"On n'a pas encore vécu le pire", redoute Thierry Neyens, le président de la Fédération Horeca Wallonie, alors qu'aucune date de reprise pour le secteur n'est encore arrêtée. "Ça engendre une psychose dans le secteur", témoigne-t-il dans L'Avenir jeudi.

La fermeture pour le secteur se prolonge au-delà du 3 mai dans le cadre du confinement nécessaire à la lutte contre la pandémie de Covid-19. "Alors, il faut que les soutiens et les aides fédérales et wallonnes se prolongent aussi. Quant aux charges sociales, patronales, les reports ne suffiront pas. On n'aura pas assez de temps pour se refaire une trésorerie. Avec ce deuxième trimestre qui aura été 100% à l'arrêt, sans aucune rentrée, on ne s'en sortira pas sans annulation pure et simple d'une partie des charges", analyse le président de la Fédération wallonne.
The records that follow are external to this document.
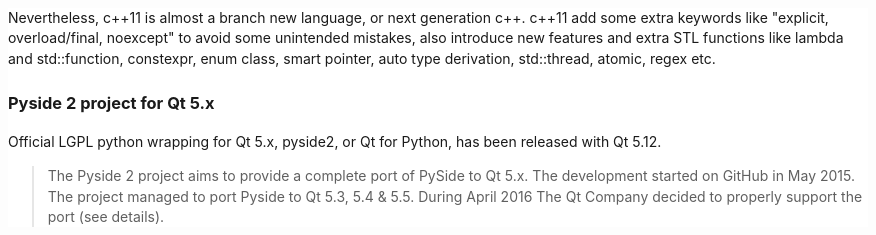 Nevertheless, c++11 is almost a branch new language, or next generation c++. c++11 add some extra keywords like "explicit, overload/final, noexcept" to avoid some unintended mistakes, also introduce new features and extra STL functions like lambda and std::function,  constexpr, enum class, smart pointer, auto type derivation, std::thread, atomic, regex etc.

### Pyside 2 project for Qt 5.x

Official LGPL python wrapping for Qt 5.x, pyside2, or Qt for Python, has been released with Qt 5.12. 

> The Pyside 2 project aims to provide a complete port of PySide to Qt 5.x. The development started on GitHub in May 2015. The project managed to port Pyside to Qt 5.3, 5.4 & 5.5. During April 2016 The Qt Company decided to properly support the port (see details).
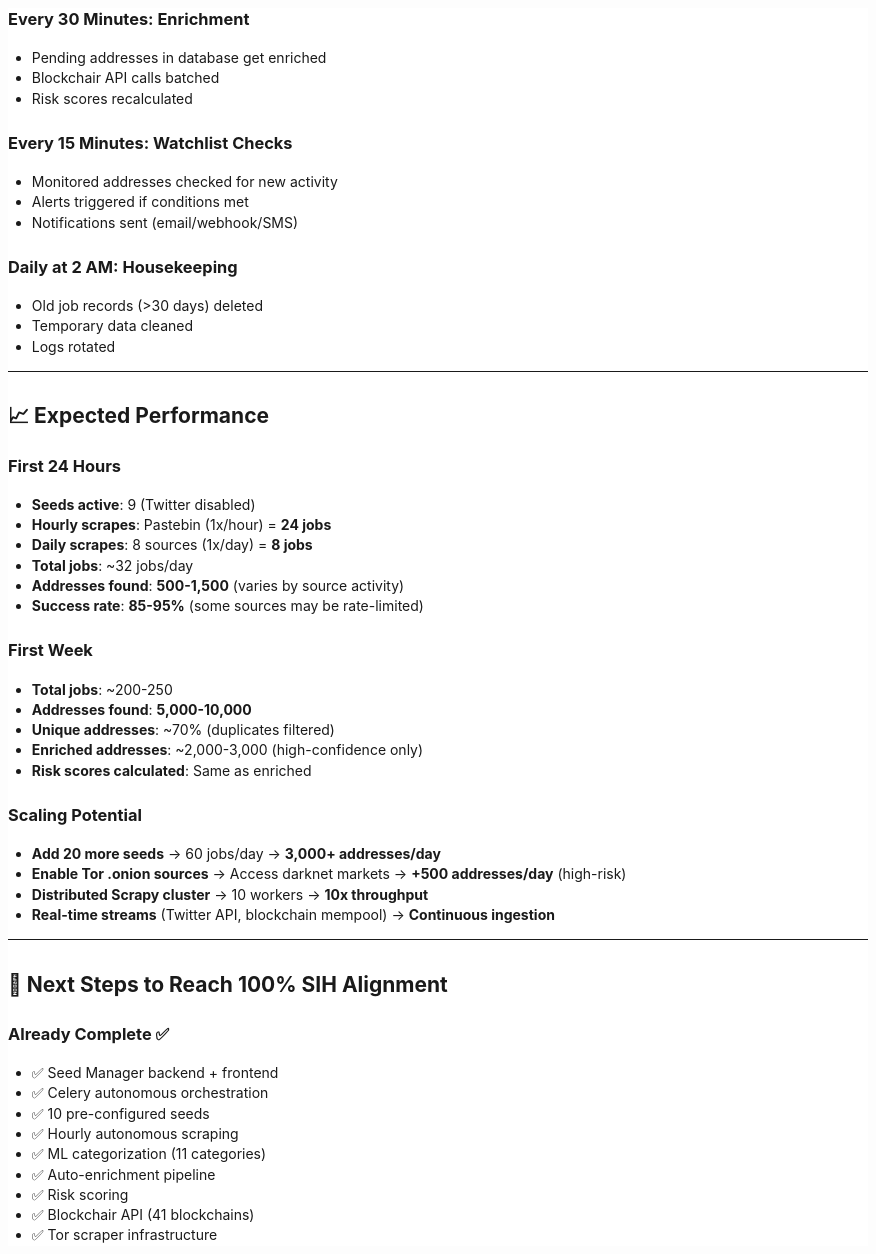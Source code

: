 ### Every 30 Minutes: Enrichment
- Pending addresses in database get enriched
- Blockchair API calls batched
- Risk scores recalculated

### Every 15 Minutes: Watchlist Checks
- Monitored addresses checked for new activity
- Alerts triggered if conditions met
- Notifications sent (email/webhook/SMS)

### Daily at 2 AM: Housekeeping
- Old job records (>30 days) deleted
- Temporary data cleaned
- Logs rotated

---

## 📈 Expected Performance

### First 24 Hours
- **Seeds active**: 9 (Twitter disabled)
- **Hourly scrapes**: Pastebin (1x/hour) = **24 jobs**
- **Daily scrapes**: 8 sources (1x/day) = **8 jobs**
- **Total jobs**: ~32 jobs/day
- **Addresses found**: **500-1,500** (varies by source activity)
- **Success rate**: **85-95%** (some sources may be rate-limited)

### First Week
- **Total jobs**: ~200-250
- **Addresses found**: **5,000-10,000**
- **Unique addresses**: ~70% (duplicates filtered)
- **Enriched addresses**: ~2,000-3,000 (high-confidence only)
- **Risk scores calculated**: Same as enriched

### Scaling Potential
- **Add 20 more seeds** → 60 jobs/day → **3,000+ addresses/day**
- **Enable Tor .onion sources** → Access darknet markets → **+500 addresses/day** (high-risk)
- **Distributed Scrapy cluster** → 10 workers → **10x throughput**
- **Real-time streams** (Twitter API, blockchain mempool) → **Continuous ingestion**

---

## 🔧 Next Steps to Reach 100% SIH Alignment

### Already Complete ✅
- ✅ Seed Manager backend + frontend
- ✅ Celery autonomous orchestration
- ✅ 10 pre-configured seeds
- ✅ Hourly autonomous scraping
- ✅ ML categorization (11 categories)
- ✅ Auto-enrichment pipeline
- ✅ Risk scoring
- ✅ Blockchair API (41 blockchains)
- ✅ Tor scraper infrastructure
Il constate en outre que les conditions qui seraient liées à la réouverture "sont presque plus inquiétantes que tout le reste". "Comment va-t-on rendre tout ça viable pour le secteur?".

Il en conclut qu'"on n'a pas encore vécu le pire", le secteur de l'horeca étant "déjà fragile, même en temps normal". "Aujourd'hui, il est exsangue. Mais il faut profiter de l'arrêt pour repenser son modèle. Parce que tout le modèle économique va changer", assure-t-il.